Yes I have. Believe it or not CenterPoint Energy told me it will cost me roughly $10,000 to have it in my shop. Here is the part that is  up, 3 phase service is at the end of my street less than ½ mile away. On my street :furious:


----------



## firemedic (Dec 26, 2010)

mjdtexan said:


> Yes I have. Believe it or not CenterPoint Energy told me it will cost me roughly $10,000 to have it in my shop. Here is the part that is  up, 3 phase service is at the end of my street less than ½ mile away. On my street :furious:


GEEZ!!! that's crazy... I don't have 3 phase in my shop or any tools that need it... Just 220v.

I don't know how the prices compare, but I did notice grizzly tools has quite the selection RPC's though... Do you have 220v service? You'll need it, I think, for a RPC...

GOOD LUCK!!!


----------



## mjdtexan (Dec 13, 2008)

firemedic said:


> GEEZ!!! that's crazy... I don't have 3 phase in my shop or any tools that need it... Just 220v.
> 
> I don't know how the prices compare, but I did notice grizzly tools has quite the selection RPC's though... Do you have 220v service?
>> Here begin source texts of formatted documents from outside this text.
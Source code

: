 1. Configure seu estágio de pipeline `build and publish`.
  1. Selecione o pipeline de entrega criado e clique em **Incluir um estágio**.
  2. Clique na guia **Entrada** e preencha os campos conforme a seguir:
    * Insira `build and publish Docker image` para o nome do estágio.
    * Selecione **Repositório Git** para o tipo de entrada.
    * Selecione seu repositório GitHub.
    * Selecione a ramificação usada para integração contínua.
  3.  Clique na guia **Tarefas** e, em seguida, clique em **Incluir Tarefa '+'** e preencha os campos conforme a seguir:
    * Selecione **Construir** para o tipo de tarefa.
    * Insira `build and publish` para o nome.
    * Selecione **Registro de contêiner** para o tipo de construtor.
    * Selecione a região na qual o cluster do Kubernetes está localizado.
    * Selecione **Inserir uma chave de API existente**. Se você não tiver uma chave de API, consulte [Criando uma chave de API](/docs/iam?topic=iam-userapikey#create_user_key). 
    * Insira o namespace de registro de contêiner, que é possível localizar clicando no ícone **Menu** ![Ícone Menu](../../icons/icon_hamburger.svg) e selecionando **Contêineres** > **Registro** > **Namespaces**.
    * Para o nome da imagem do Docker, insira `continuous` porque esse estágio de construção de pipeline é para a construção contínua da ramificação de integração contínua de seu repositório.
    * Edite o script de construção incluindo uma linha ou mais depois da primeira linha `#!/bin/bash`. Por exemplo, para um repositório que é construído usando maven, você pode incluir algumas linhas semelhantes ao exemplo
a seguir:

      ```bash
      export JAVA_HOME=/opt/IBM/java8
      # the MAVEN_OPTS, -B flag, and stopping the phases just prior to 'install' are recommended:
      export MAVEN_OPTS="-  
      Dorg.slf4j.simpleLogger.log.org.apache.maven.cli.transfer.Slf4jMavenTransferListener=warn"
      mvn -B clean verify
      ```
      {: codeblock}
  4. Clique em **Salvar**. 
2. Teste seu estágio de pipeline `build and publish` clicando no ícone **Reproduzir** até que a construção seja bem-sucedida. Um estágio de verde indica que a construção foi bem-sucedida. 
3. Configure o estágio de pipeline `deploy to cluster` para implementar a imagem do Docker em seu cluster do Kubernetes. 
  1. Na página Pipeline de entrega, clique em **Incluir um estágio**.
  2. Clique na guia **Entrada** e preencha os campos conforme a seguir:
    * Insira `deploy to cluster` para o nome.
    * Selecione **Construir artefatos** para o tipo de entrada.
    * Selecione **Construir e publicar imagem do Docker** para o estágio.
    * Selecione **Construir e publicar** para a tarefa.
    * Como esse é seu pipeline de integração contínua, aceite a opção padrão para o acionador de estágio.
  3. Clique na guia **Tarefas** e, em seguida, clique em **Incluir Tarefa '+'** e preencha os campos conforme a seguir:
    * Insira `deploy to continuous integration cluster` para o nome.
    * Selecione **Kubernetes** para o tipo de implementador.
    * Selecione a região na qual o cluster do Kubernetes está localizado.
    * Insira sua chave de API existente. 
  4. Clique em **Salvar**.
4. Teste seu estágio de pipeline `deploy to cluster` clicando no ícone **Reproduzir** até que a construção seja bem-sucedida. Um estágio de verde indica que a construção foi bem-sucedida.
You'll need it, I think, for a RPC...
> 
> GOOD LUCK!!!


I have just purchased a GE 200 amp service entrance rated breaker box with breakers. There is a meter can on the pole that is attached to the building. The wires from the street to the pole are all there. I will call CenterPoint Energy over there to hook it up as soon as I talk somebody into coming over here and show me how to install that breaker box and wire it up. I dont really have electrician money at the moment. It may come to that though. :blink:


----------



## firemedic (Dec 26, 2010)

mjdtexan said:


> I have just purchased a GE 200 amp service entrance rated breaker box with breakers. There is a meter can on the pole that is attached to the building. The wires from the street to the pole are all there. I will call CenterPoint Energy over there to hook it up as soon as I talk somebody into coming over here and show me how to install that breaker box and wire it up. I dont really have electrician money at the moment. It may come to that though. :blink:


So there's no existing breaker box in the shop? The wiring part is pretty straight forward... All you need to, I think, have the power dropped is a service pannel and your main breaker... Sounds like a beer and burgers day if you have any electrically savvy friends!


----------



## mjdtexan (Dec 13, 2008)

firemedic said:


> So there's no existing breaker box in the shop? The wiring part is pretty straight forward... All you need to, I think, have the power dropped is a service pannel and your main breaker... Sounds like a beer and burgers day if you have any electrically savvy friends!


Yeah, for some reason, somebody before I got the place took the breaker box out. There is conduit running around at waist level all around the building for receptacles (110) but no wire in them. At the top of the building is conduit running all around it and the wire is still in it and lights are running off of it now. I have run some romax from the house for those. Looking forward to getting service. Do you have any idea what kind of wire I need to feed those conduit runs at waste level for my receptacles?


----------



## firemedic (Dec 26, 2010)

Well, in my experience 14-2 is fine for lighting, but for a couple tools and such as much as 20 amp 12-2 is the way to go.

Ya need 20 amp breakers for a typical shop run and breaker size is actualy more to protect the wire than anything... Do some searching on 110v amp wire load ratings. You want a higher rating on your wire than on ur breaker... And obviously a higher breaker rating than ur tools.

My shop has 2 220v, 1 110 20 amp for lighting a 1 20 amp for misc tool plug ins...

I started to go with one 220 as i rarely use 2 machines (that size) at once, but i decided As I would be buying a 220 compressor and dust collector it would be smarter to have seperate runs... I ran 10-3 x2 for my 220 lines with double 20 amp breakers.

Hope that helps!?!?!?


----------